▶ **Activity**
Leaving out all images, write out the records that follow exactly.

____ Supplied material

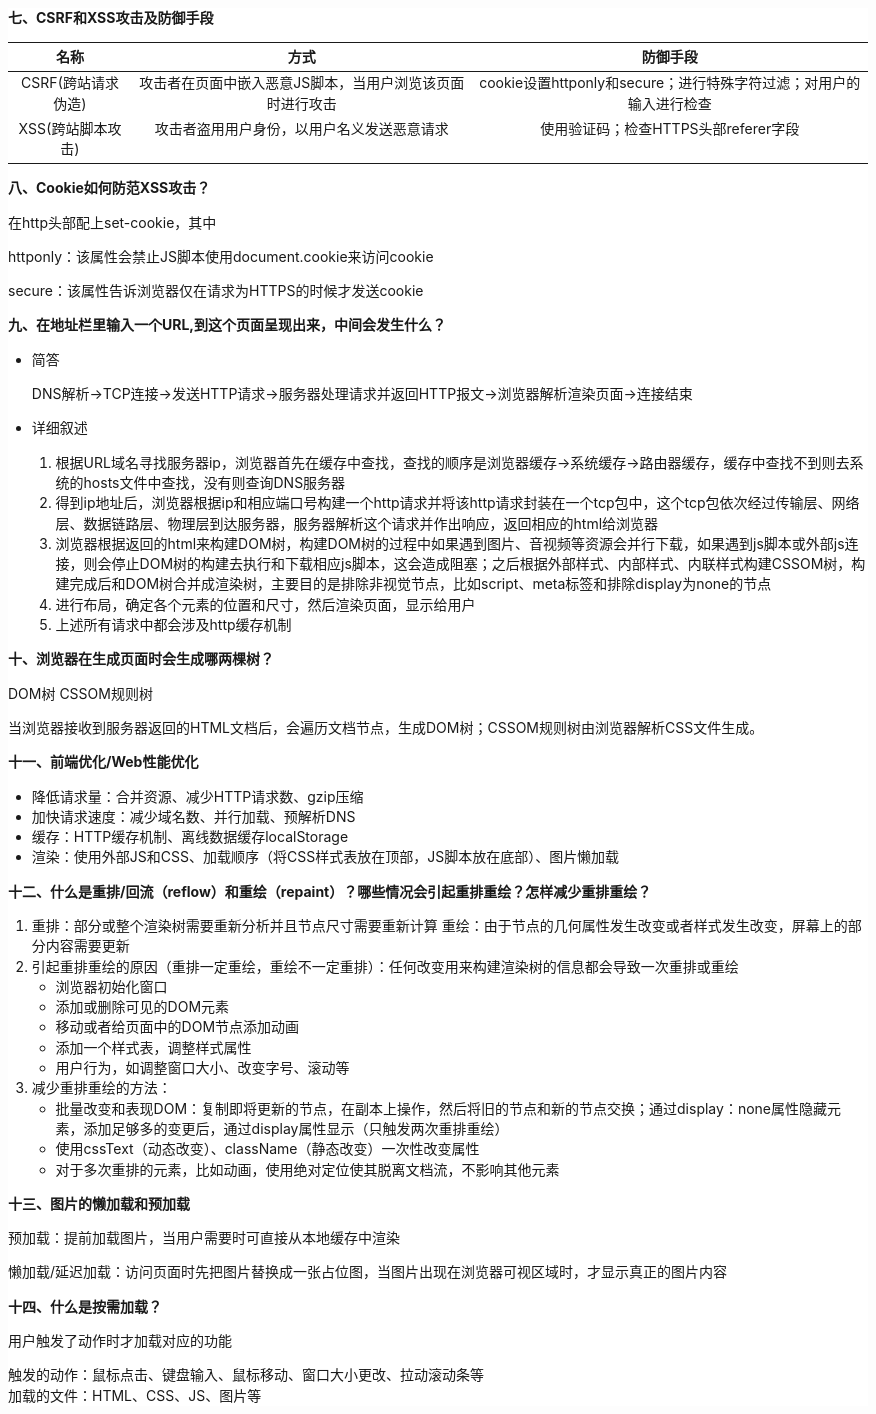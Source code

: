 **七、CSRF和XSS攻击及防御手段**

|      名称      |               方式              |                     防御手段                    |
| :----------: | :---------------------------: | :-----------------------------------------: |
| CSRF(跨站请求伪造) | 攻击者在页面中嵌入恶意JS脚本，当用户浏览该页面时进行攻击 | cookie设置httponly和secure；进行特殊字符过滤；对用户的输入进行检查 |
|  XSS(跨站脚本攻击) |     攻击者盗用用户身份，以用户名义发送恶意请求     |           使用验证码；检查HTTPS头部referer字段          |

**八、Cookie如何防范XSS攻击？**

在http头部配上set-cookie，其中

httponly：该属性会禁止JS脚本使用document.cookie来访问cookie

secure：该属性告诉浏览器仅在请求为HTTPS的时候才发送cookie

**九、在地址栏里输入一个URL,到这个页面呈现出来，中间会发生什么？**

*   简答

    DNS解析→TCP连接→发送HTTP请求→服务器处理请求并返回HTTP报文→浏览器解析渲染页面→连接结束
* 详细叙述
  1. 根据URL域名寻找服务器ip，浏览器首先在缓存中查找，查找的顺序是浏览器缓存→系统缓存→路由器缓存，缓存中查找不到则去系统的hosts文件中查找，没有则查询DNS服务器
  2. 得到ip地址后，浏览器根据ip和相应端口号构建一个http请求并将该http请求封装在一个tcp包中，这个tcp包依次经过传输层、网络层、数据链路层、物理层到达服务器，服务器解析这个请求并作出响应，返回相应的html给浏览器
  3. 浏览器根据返回的html来构建DOM树，构建DOM树的过程中如果遇到图片、音视频等资源会并行下载，如果遇到js脚本或外部js连接，则会停止DOM树的构建去执行和下载相应js脚本，这会造成阻塞；之后根据外部样式、内部样式、内联样式构建CSSOM树，构建完成后和DOM树合并成渲染树，主要目的是排除非视觉节点，比如script、meta标签和排除display为none的节点
  4. 进行布局，确定各个元素的位置和尺寸，然后渲染页面，显示给用户
  5. 上述所有请求中都会涉及http缓存机制

**十、浏览器在生成页面时会生成哪两棵树？**

DOM树 CSSOM规则树

当浏览器接收到服务器返回的HTML文档后，会遍历文档节点，生成DOM树；CSSOM规则树由浏览器解析CSS文件生成。

**十一、前端优化/Web性能优化**

* 降低请求量：合并资源、减少HTTP请求数、gzip压缩
* 加快请求速度：减少域名数、并行加载、预解析DNS
* 缓存：HTTP缓存机制、离线数据缓存localStorage
* 渲染：使用外部JS和CSS、加载顺序（将CSS样式表放在顶部，JS脚本放在底部）、图片懒加载

**十二、什么是重排/回流（reflow）和重绘（repaint）？哪些情况会引起重排重绘？怎样减少重排重绘？**

1. 重排：部分或整个渲染树需要重新分析并且节点尺寸需要重新计算 重绘：由于节点的几何属性发生改变或者样式发生改变，屏幕上的部分内容需要更新
2. 引起重排重绘的原因（重排一定重绘，重绘不一定重排）：任何改变用来构建渲染树的信息都会导致一次重排或重绘
   * 浏览器初始化窗口
   * 添加或删除可见的DOM元素
   * 移动或者给页面中的DOM节点添加动画
   * 添加一个样式表，调整样式属性
   * 用户行为，如调整窗口大小、改变字号、滚动等
3. 减少重排重绘的方法：
   * 批量改变和表现DOM：复制即将更新的节点，在副本上操作，然后将旧的节点和新的节点交换；通过display：none属性隐藏元素，添加足够多的变更后，通过display属性显示（只触发两次重排重绘）
   * 使用cssText（动态改变）、className（静态改变）一次性改变属性
   * 对于多次重排的元素，比如动画，使用绝对定位使其脱离文档流，不影响其他元素

**十三、图片的懒加载和预加载**

预加载：提前加载图片，当用户需要时可直接从本地缓存中渲染

懒加载/延迟加载：访问页面时先把图片替换成一张占位图，当图片出现在浏览器可视区域时，才显示真正的图片内容

**十四、什么是按需加载？**

用户触发了动作时才加载对应的功能

触发的动作：鼠标点击、键盘输入、鼠标移动、窗口大小更改、拉动滚动条等\
加载的文件：HTML、CSS、JS、图片等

________

▶ **Result of the task**
Source code

: **七、CSRF和XSS攻击及防御手段**

|      名称      |               方式              |                     防御手段                    |
| :----------: | :---------------------------: | :-----------------------------------------: |
| CSRF(跨站请求伪造) | 攻击者在页面中嵌入恶意JS脚本，当用户浏览该页面时进行攻击 | cookie设置httponly和secure；进行特殊字符过滤；对用户的输入进行检查 |
|  XSS(跨站脚本攻击) |     攻击者盗用用户身份，以用户名义发送恶意请求     |           使用验证码；检查HTTPS头部referer字段          |

**八、Cookie如何防范XSS攻击？**

在http头部配上set-cookie，其中

httponly：该属性会禁止JS脚本使用document.cookie来访问cookie

secure：该属性告诉浏览器仅在请求为HTTPS的时候才发送cookie

**九、在地址栏里输入一个URL,到这个页面呈现出来，中间会发生什么？**

*   简答

    DNS解析→TCP连接→发送HTTP请求→服务器处理请求并返回HTTP报文→浏览器解析渲染页面→连接结束
* 详细叙述
  1. 根据URL域名寻找服务器ip，浏览器首先在缓存中查找，查找的顺序是浏览器缓存→系统缓存→路由器缓存，缓存中查找不到则去系统的hosts文件中查找，没有则查询DNS服务器
  2. 得到ip地址后，浏览器根据ip和相应端口号构建一个http请求并将该http请求封装在一个tcp包中，这个tcp包依次经过传输层、网络层、数据链路层、物理层到达服务器，服务器解析这个请求并作出响应，返回相应的html给浏览器
  3. 浏览器根据返回的html来构建DOM树，构建DOM树的过程中如果遇到图片、音视频等资源会并行下载，如果遇到js脚本或外部js连接，则会停止DOM树的构建去执行和下载相应js脚本，这会造成阻塞；之后根据外部样式、内部样式、内联样式构建CSSOM树，构建完成后和DOM树合并成渲染树，主要目的是排除非视觉节点，比如script、meta标签和排除display为none的节点
  4. 进行布局，确定各个元素的位置和尺寸，然后渲染页面，显示给用户
  5. 上述所有请求中都会涉及http缓存机制

**十、浏览器在生成页面时会生成哪两棵树？**

DOM树 CSSOM规则树

当浏览器接收到服务器返回的HTML文档后，会遍历文档节点，生成DOM树；CSSOM规则树由浏览器解析CSS文件生成。

**十一、前端优化/Web性能优化**

* 降低请求量：合并资源、减少HTTP请求数、gzip压缩
* 加快请求速度：减少域名数、并行加载、预解析DNS
* 缓存：HTTP缓存机制、离线数据缓存localStorage
* 渲染：使用外部JS和CSS、加载顺序（将CSS样式表放在顶部，JS脚本放在底部）、图片懒加载

**十二、什么是重排/回流（reflow）和重绘（repaint）？哪些情况会引起重排重绘？怎样减少重排重绘？**

1. 重排：部分或整个渲染树需要重新分析并且节点尺寸需要重新计算 重绘：由于节点的几何属性发生改变或者样式发生改变，屏幕上的部分内容需要更新
2. 引起重排重绘的原因（重排一定重绘，重绘不一定重排）：任何改变用来构建渲染树的信息都会导致一次重排或重绘
   * 浏览器初始化窗口
   * 添加或删除可见的DOM元素
   * 移动或者给页面中的DOM节点添加动画
   * 添加一个样式表，调整样式属性
   * 用户行为，如调整窗口大小、改变字号、滚动等
3. 减少重排重绘的方法：
   * 批量改变和表现DOM：复制即将更新的节点，在副本上操作，然后将旧的节点和新的节点交换；通过display：none属性隐藏元素，添加足够多的变更后，通过display属性显示（只触发两次重排重绘）
   * 使用cssText（动态改变）、className（静态改变）一次性改变属性
   * 对于多次重排的元素，比如动画，使用绝对定位使其脱离文档流，不影响其他元素

**十三、图片的懒加载和预加载**

预加载：提前加载图片，当用户需要时可直接从本地缓存中渲染

懒加载/延迟加载：访问页面时先把图片替换成一张占位图，当图片出现在浏览器可视区域时，才显示真正的图片内容

**十四、什么是按需加载？**

用户触发了动作时才加载对应的功能

触发的动作：鼠标点击、键盘输入、鼠标移动、窗口大小更改、拉动滚动条等\
加载的文件：HTML、CSS、JS、图片等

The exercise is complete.